Climbing Bedstraw © TCorelli

Graceful Bedstraw
Galium porrigens var. porrigens
NATIVE

Description (Jepson, PlantID.net)

    • Eudicotyledon
      • Eudicots are a major lineage of flowering plants; see family for general characteristics
    • Madder / Coffee Family (Rubiaceae)
    • Climbing perennial herb
    • Plant stems and leaves rough with tiny, hooked prickles
    • Stems
      • Lower stems are woody
      • Upper stems create a tangled mass
      • Square when young (true of all Galium species)
    • Leaves in whorls of 4, red- or purple-tipped
    • Flowers
      • Inflorescence (flower arrangement) in clusters or singly from the leaf axil (branching point)
      • Male and female flowers on separate plants (dioecious)
        • Male flowers in clusters
        • Female flowers usually solitary
      • Tiny, 4-petaled, yellow-green flower
      • Ovary inferior (below the attachment of other flower parts)
    • Fruit is a white berry (a usually multi-seeded fruit with a fleshy ovary wall), turning black with age
    • Climbs to 5 ft.

    Distribution

      • Native to California
        • Grows in chaparral, shrublands, and forests
        • See Calflora for statewide observations of this plant
      • Outside California, grows from southern Oregon to northern Baja California, Mexico
      • Grows at elevations to 7,000 ft.

      Uses (Picking or removing any natural material from public land is illegal)

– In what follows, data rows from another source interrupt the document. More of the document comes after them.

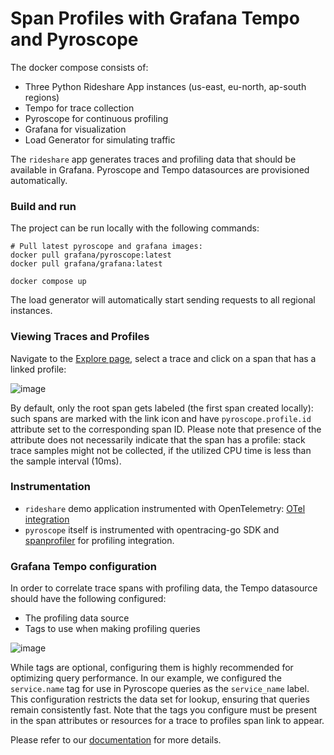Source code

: # Span Profiles with Grafana Tempo and Pyroscope

The docker compose consists of:
- Three Python Rideshare App instances (us-east, eu-north, ap-south regions)
- Tempo for trace collection
- Pyroscope for continuous profiling
- Grafana for visualization
- Load Generator for simulating traffic
 
The `rideshare` app generates traces and profiling data that should be available in Grafana.
Pyroscope and Tempo datasources are provisioned automatically.

### Build and run

The project can be run locally with the following commands:

```shell
# Pull latest pyroscope and grafana images:
docker pull grafana/pyroscope:latest
docker pull grafana/grafana:latest

docker compose up
```
The load generator will automatically start sending requests to all regional instances.

### Viewing Traces and Profiles

Navigate to the [Explore page](http://localhost:3000/explore?schemaVersion=1&panes=%7B%22yM9%22:%7B%22datasource%22:%22tempo%22,%22queries%22:%5B%7B%22refId%22:%22A%22,%22datasource%22:%7B%22type%22:%22tempo%22,%22uid%22:%22tempo%22%7D,%22queryType%22:%22traceqlSearch%22,%22limit%22:20,%22tableType%22:%22traces%22,%22filters%22:%5B%7B%22id%22:%22e73a615e%22,%22operator%22:%22%3D%22,%22scope%22:%22span%22%7D,%7B%22id%22:%22service-name%22,%22tag%22:%22service.name%22,%22operator%22:%22%3D%22,%22scope%22:%22resource%22,%22value%22:%5B%22rideshare.python.push.app%22%5D,%22valueType%22:%22string%22%7D%5D%7D%5D,%22range%22:%7B%22from%22:%22now-6h%22,%22to%22:%22now%22%7D%7D%7D&orgId=1), select a trace and click on a span that has a linked profile:

![image](https://github.com/grafana/otel-profiling-go/assets/12090599/31e33cd1-818b-4116-b952-c9ec7b1fb593)

By default, only the root span gets labeled (the first span created locally): such spans are marked with the link icon
and have `pyroscope.profile.id` attribute set to the corresponding span ID.
Please note that presence of the attribute does not necessarily
indicate that the span has a profile: stack trace samples might not be collected, if the utilized CPU time is
less than the sample interval (10ms).

### Instrumentation

- `rideshare` demo application instrumented with OpenTelemetry: [OTel integration](https://github.com/grafana/otel-profiling-python)
- `pyroscope` itself is instrumented with opentracing-go SDK and [spanprofiler](https://github.com/grafana/dskit/tree/main/spanprofiler) for profiling integration.

### Grafana Tempo configuration

In order to correlate trace spans with profiling data, the Tempo datasource should have the following configured:
- The profiling data source
- Tags to use when making profiling queries

![image](https://github.com/grafana/pyroscope/assets/12090599/380ac574-a298-440d-acfb-7bc0935a3a7c)

While tags are optional, configuring them is highly recommended for optimizing query performance.
In our example, we configured the `service.name` tag for use in Pyroscope queries as the `service_name` label.
This configuration restricts the data set for lookup, ensuring that queries remain
consistently fast. Note that the tags you configure must be present in the span attributes or resources
for a trace to profiles span link to appear.

Please refer to our [documentation](https://grafana.com/docs/grafana/next/datasources/tempo/configure-tempo-data-source/#trace-to-profiles) for more details.
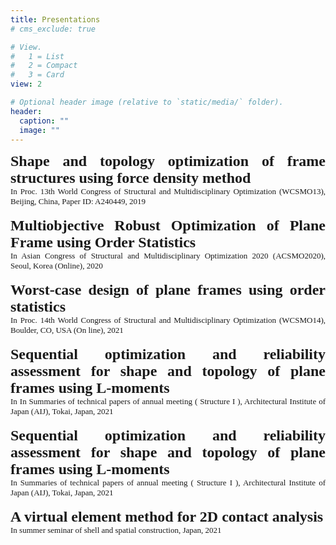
 ```yaml
---
title: Presentations
# cms_exclude: true

# View.
#   1 = List
#   2 = Compact
#   3 = Card
view: 2

# Optional header image (relative to `static/media/` folder).
header:
  caption: ""
  image: ""
---
```

<style>
  a:link {text-decoration: none;}
  a:visited {text-decoration: none;}
  a:hover {text-decoration: underline;}
  a:active {text-decoration: underline;}
</style>


<DIV align="justify">
<font size="5" face = "Times New Roman">
<b><a href="WCSMO13-0521.pdf" target="_blank">Shape and topology optimization of frame structures using force density method</a></b><br>
</font>  
<font size="2" face = "Times New Roman">
In Proc. 13th World Congress of Structural and Multidisciplinary Optimization (WCSMO13), Beijing, China, Paper ID: A240449, 2019
</font><br> 
<br> 

<font size="5" face = "Times New Roman">
<b><a href="ACSMO20201018.pdf" target="_blank">Multiobjective Robust Optimization of Plane Frame using Order Statistics</a></b><br>
</font>  
<font size="2" face = "Times New Roman">
In Asian Congress of Structural and Multidisciplinary Optimization 2020 (ACSMO2020), Seoul, Korea (Online), 2020
</font><br> 
<br> 

<font size="5" face = "Times New Roman">
<b><a href="WCSMO14-20210515.pdf" target="_blank">Worst-case design of plane frames using order statistics</a></b><br>
</font>  
<font size="2" face = "Times New Roman">
In Proc. 14th World Congress of Structural and Multidisciplinary Optimization (WCSMO14), Boulder, CO, USA (On line), 2021
</font><br> 
<br> 

<font size="5" face = "Times New Roman">
<b><a href="AIJ-20210907.pdf" target="_blank">Sequential optimization and reliability assessment for shape and topology of plane frames using L-moments</a></b><br>
</font>  
<font size="2" face = "Times New Roman">
In In Summaries of technical papers of annual meeting ( Structure I ), Architectural Institute of Japan (AIJ), Tokai, Japan,  2021
</font><br> 
<br>

<font size="5" face = "Times New Roman">
<b><a href="AIJ-20210907.pdf" target="_blank">Sequential optimization and reliability assessment for shape and topology of plane frames using L-moments</a></b><br>
</font>  
<font size="2" face = "Times New Roman">
In Summaries of technical papers of annual meeting ( Structure I ), Architectural Institute of Japan (AIJ), Tokai, Japan,  2021
</font><br> 
<br>

<font size="5" face = "Times New Roman">
<b><a href="AIJ-20210907.pdf" target="_blank">A virtual element method for 2D contact analysis</a></b><br>
</font>  
<font size="2" face = "Times New Roman">
In summer seminar of shell and spatial construction, Japan,  2021
</font><br> 
<br>

</DIV>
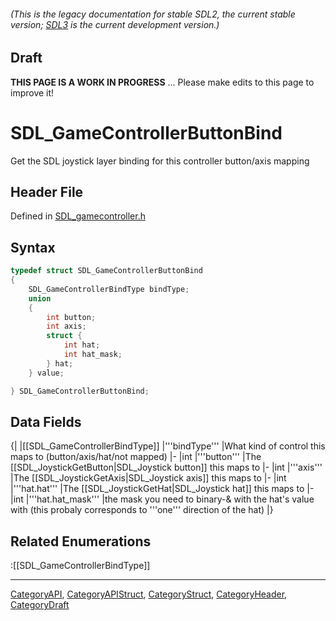 ###### (This is the legacy documentation for stable SDL2, the current stable version; [SDL3](https://wiki.libsdl.org/SDL3/) is the current development version.)

## Draft

**THIS PAGE IS A WORK IN PROGRESS** ... Please make edits to this page to improve it!


<!-- #*^*^*^*^*See https://wiki.libsdl.org/SGStructures for details on editing this page*^*^*^*^* -->
# SDL_GameControllerButtonBind

Get the SDL joystick layer binding for this controller button/axis mapping

## Header File

Defined in [SDL_gamecontroller.h](https://github.com/libsdl-org/SDL/blob/SDL2/include/SDL_gamecontroller.h)

## Syntax

```c
typedef struct SDL_GameControllerButtonBind
{
    SDL_GameControllerBindType bindType;
    union
    {
        int button;
        int axis;
        struct {
            int hat;
            int hat_mask;
        } hat;
    } value;

} SDL_GameControllerButtonBind;
```

## Data Fields

{|
|[[SDL_GameControllerBindType]]
|'''bindType'''
|What kind of control this maps to (button/axis/hat/not mapped)
|-
|int
|'''button'''
|The [[SDL_JoystickGetButton|SDL_Joystick button]] this maps to
|-
|int
|'''axis'''
|The [[SDL_JoystickGetAxis|SDL_Joystick axis]] this maps to
|-
|int
|'''hat.hat'''
|The [[SDL_JoystickGetHat|SDL_Joystick hat]] this maps to
|-
|int
|'''hat.hat_mask'''
|the mask you need to binary-& with the hat's value with (this probaly corresponds to '''one''' direction of the hat)
|}

## Related Enumerations

:[[SDL_GameControllerBindType]]

----
[CategoryAPI](CategoryAPI), [CategoryAPIStruct](CategoryAPIStruct), [CategoryStruct](CategoryStruct), [CategoryHeader](CategoryHeader), [CategoryDraft](CategoryDraft)
<!-- #See the Style Guide for instructions on editing the footer. -->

        • Dried plants of some Galium species were used to stuff mattresses, hence the name bedstraw

        Name Derivation

          • Galium (GAY-lee-um) – from the Greek for “milk” because some species, e.g. Galium verum, were used to curdle milk for making cheese (Charter 2015); shepherds would also use matted European Galium clumps to strain curds (Evanoff 2013)
          • porrigens (POR-i-jens) – from the Latin porrigo/porriginus, “dandruff” or “scurf,” indicating scaliness, or porrigo/porrectus, “to stretch out” or “put forth”

          Notes

            • Hooked prickles on stems and leaves cling to passing animals (including humans), aiding in seed dispersal
              • Galium prickles may have been an inspiration for Velcro (Breckling 2008)
            • Sale of Galium seed is prohibited or restricted in Connecticut, Massachusetts, New York, and Vermont (Gucker 2005); see notes on goose grass
            • Edgewood’s climbing bedstraw is classified as a variety
              • Subspecies rank is used to recognize geographic distinctiveness, whereas variety rank is appropriate for variants seen throughout the geographic range of the species; in practice, these two ranks are not distinct

            ID Tips

              • May be confused with goose grass (G. aparine)
                • Climbing bedstraw grows in tangled clumps of long stems, with small leaves in whorls of 4
                • Goose grass at Edgewood is single-stemmed, with larger leaves in whorls of 6-8

              At Edgewood

                • Found climbing on shrubs in woodlands, chaparral, and scrub
                • Flowers March – August

                See General References

                Specific References

                  Evanoff, K. Bedstraw is a Weed That Bites Back. Tribune Chronicle, 1 July 2013.

                    Gucker, C.L. 2005. Galium aparine. Fire Effects Information System. U.S. Department of Agriculture, Forest Service, Rocky Mountain Research Station, Fire Sciences Laboratory.